“My fiancé. You said boyfriend, he’s my fiancé.” I whisper as bile rises in my throat. Nobody is paying attention to me for the time being, but that’s fine. I double over, wrapping my arms around my stomach like they’re the only things holding me together. I remember his sweaty forehead pressed against me as he smiled that beautiful, cunning smile. His firm hands shook when he held me. I finally got to tell him I loved him.
He’s not… no. He’s not.
I held him; I watched the manor burn at his side. He looked happy. I’mhis.What am I supposed to do if I’m not his?
Liam… ohmyfuckinggod Liam.
“Layla, no!” Brandon grabs for me, but I slip from him. My heart pounding as the heat from the manor becomes unbearable. It doesn’t stop me. How could it? My palms burn, but it doesn’t matter. Nothing matters but him.
The room falls silent as an agonized scream comes from somewhere beside me, or maybe from me. I can’t tell and I don’t care to figure it out. The things flashing in my head won’t stop, I can’t make it stop. I don’t fight the wrong feeling hands as they touch my burned skin, forcing me back into the hospital bed. Nor do I fight anything that comes after.
I love you. I love you so much. Please, please stop, stop touching me. He’ll kill you, I’m his. He’s going to kill all of you.
Four Days After Liam
I run my fingers over the cool metal of the bench in front of Fairview. It hurts, but in a grounding way. The pain keeps me from floating back to the recesses of my mind as Ava pulls her car around. It’s hard not to go there so I don’t fight it. I give in to him. To the thought of him, of the last time I was here. On this very bench, basking in the cool air in the morning sun. I thought things were hard then. I thought I was numb, God… I had no idea.

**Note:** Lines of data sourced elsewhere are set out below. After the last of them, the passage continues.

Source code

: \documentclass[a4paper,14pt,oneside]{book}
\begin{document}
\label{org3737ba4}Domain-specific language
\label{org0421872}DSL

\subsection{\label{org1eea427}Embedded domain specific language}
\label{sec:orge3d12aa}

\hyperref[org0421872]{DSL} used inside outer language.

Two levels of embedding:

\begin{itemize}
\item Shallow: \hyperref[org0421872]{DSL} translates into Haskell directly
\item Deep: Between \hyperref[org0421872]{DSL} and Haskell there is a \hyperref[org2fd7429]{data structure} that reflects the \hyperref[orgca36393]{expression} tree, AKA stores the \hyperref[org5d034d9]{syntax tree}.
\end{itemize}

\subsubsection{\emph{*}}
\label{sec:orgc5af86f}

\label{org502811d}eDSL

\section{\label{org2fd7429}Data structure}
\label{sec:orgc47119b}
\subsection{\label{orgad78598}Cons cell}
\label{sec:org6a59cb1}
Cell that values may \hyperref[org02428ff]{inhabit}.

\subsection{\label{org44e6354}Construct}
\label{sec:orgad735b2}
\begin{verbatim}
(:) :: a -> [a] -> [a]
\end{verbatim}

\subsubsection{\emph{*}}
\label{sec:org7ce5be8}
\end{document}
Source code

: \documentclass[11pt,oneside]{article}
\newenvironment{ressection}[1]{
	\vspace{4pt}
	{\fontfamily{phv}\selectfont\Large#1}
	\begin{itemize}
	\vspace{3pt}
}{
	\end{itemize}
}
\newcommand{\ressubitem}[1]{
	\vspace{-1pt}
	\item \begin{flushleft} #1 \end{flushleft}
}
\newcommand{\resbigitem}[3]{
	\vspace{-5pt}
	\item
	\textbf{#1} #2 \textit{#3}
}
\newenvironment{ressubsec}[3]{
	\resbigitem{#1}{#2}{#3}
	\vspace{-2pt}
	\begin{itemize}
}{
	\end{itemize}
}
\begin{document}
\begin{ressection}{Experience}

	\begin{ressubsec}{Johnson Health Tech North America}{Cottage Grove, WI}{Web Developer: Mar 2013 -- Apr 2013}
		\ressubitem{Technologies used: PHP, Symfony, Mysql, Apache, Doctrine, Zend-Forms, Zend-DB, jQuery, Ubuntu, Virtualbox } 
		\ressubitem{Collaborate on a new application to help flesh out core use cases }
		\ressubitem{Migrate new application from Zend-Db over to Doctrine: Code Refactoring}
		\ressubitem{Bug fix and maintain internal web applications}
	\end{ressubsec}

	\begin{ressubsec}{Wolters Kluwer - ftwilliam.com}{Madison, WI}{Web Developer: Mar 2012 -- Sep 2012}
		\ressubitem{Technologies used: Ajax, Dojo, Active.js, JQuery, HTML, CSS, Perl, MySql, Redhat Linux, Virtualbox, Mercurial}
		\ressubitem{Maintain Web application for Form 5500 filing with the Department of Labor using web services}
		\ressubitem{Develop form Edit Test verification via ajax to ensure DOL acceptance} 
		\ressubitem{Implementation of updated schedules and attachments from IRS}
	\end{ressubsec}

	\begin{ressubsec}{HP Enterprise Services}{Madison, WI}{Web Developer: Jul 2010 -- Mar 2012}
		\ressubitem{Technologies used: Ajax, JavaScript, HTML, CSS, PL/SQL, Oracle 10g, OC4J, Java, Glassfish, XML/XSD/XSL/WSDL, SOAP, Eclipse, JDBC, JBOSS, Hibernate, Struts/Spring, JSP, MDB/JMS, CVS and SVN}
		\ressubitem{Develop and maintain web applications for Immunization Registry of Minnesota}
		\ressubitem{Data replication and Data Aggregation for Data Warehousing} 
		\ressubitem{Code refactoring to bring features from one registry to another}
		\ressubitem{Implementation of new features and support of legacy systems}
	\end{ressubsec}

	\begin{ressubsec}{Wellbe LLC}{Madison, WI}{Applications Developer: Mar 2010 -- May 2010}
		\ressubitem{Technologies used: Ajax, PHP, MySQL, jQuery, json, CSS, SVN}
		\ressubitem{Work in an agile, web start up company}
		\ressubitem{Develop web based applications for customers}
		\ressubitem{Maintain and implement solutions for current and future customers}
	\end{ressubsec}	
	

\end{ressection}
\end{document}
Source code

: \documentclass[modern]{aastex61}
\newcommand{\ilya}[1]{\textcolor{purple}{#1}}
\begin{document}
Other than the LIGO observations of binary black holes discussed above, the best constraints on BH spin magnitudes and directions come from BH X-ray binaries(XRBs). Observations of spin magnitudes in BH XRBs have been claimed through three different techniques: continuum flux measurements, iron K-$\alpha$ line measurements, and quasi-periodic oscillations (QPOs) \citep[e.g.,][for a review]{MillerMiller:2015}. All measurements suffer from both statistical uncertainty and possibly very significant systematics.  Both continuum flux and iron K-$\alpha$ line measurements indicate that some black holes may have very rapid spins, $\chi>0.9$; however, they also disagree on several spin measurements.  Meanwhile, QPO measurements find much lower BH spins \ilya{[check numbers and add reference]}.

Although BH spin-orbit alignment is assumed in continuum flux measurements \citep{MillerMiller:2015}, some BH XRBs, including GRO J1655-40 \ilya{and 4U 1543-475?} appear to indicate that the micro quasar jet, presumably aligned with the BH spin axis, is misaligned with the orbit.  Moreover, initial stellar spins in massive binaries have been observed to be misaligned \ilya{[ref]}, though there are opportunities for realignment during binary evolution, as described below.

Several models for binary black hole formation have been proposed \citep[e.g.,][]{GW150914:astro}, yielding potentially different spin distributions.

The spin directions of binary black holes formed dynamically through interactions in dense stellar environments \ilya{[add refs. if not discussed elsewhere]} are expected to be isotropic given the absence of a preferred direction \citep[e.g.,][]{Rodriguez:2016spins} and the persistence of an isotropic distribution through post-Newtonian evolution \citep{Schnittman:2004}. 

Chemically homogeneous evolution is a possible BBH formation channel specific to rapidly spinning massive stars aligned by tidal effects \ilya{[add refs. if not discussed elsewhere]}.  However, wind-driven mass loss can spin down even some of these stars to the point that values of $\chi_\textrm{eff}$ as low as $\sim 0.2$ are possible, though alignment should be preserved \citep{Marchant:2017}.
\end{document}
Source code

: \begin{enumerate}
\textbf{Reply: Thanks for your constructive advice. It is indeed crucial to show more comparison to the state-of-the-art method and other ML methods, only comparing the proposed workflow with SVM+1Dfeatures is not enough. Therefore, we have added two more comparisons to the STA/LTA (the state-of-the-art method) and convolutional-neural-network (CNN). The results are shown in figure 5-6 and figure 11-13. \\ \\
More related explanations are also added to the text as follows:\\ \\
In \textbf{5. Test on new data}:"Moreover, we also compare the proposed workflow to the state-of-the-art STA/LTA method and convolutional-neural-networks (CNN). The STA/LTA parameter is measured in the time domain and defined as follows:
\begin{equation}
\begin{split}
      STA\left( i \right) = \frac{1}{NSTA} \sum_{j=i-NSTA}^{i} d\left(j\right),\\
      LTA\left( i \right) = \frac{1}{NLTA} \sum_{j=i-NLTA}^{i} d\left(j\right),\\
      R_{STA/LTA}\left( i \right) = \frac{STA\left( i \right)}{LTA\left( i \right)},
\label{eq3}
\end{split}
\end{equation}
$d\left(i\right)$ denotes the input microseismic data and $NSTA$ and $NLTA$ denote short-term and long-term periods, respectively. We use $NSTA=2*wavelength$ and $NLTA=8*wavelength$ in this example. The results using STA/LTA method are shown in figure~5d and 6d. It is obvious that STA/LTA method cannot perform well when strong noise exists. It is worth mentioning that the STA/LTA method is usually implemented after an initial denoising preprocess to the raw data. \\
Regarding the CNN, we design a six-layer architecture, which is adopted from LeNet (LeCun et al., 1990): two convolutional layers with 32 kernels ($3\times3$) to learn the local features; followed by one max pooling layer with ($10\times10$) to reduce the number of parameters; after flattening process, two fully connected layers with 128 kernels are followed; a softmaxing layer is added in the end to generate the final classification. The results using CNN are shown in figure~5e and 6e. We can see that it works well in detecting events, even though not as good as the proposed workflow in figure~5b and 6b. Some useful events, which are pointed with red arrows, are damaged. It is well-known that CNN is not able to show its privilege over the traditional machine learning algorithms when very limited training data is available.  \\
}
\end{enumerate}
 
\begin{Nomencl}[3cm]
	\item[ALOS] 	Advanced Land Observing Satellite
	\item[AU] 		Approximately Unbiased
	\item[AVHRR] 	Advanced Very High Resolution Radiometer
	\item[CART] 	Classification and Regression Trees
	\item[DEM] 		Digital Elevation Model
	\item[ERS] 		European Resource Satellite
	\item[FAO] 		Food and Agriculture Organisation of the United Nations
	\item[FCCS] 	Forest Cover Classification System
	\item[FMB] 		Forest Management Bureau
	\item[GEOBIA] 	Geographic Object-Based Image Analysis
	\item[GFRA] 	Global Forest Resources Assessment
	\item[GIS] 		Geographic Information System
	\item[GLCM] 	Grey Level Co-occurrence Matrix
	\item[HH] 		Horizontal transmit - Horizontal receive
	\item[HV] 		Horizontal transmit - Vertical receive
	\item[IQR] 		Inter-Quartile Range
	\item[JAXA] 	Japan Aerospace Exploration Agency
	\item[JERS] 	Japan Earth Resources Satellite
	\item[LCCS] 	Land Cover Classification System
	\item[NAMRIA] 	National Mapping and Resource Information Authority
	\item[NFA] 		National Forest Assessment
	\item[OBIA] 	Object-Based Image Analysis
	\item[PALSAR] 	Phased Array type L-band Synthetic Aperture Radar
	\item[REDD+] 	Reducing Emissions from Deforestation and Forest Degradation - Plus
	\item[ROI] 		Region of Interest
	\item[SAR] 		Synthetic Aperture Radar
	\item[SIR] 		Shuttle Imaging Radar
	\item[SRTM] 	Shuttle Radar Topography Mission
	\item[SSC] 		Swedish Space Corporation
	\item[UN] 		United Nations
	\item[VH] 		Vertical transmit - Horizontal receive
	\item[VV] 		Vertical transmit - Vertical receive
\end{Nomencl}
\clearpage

I watch Liam step out of his sleek car. His dark pressed navy-blue suit makes him look every bit the powerful CEO that he is. It's not the exact one I imagined him in on the phone, but Liam is always unfairly attractive no matter what he’s wearing. His full lips turn up at the corners as his ocean blue eyes land on me. I want to return the smile, but it never comes. I want to tell him how good it feels to see him, how thankful I am for him getting me out of here, but my words fail me. He knows, he always knows what I need, what I want to say. He reaches out, holding out his hand for me, “Ready to go home, little star?” I take it quickly. His warm hand feels like balm on my soul.
Yes. I am.
“Layla?”
Not looking away from the ground, I stand slowly from the bench as we head to the warm car. She helps me in, even though I don’t need it, but I don’t fight her. Don’t fight anything anymore, it's easier that way. I watch the wipers dispatch the water droplets left behind by the falling snow as it melts against the glass. Grateful for the first relative moment of privacy since I was brought here. It was jarring, being pinned by eyes that weren’t his.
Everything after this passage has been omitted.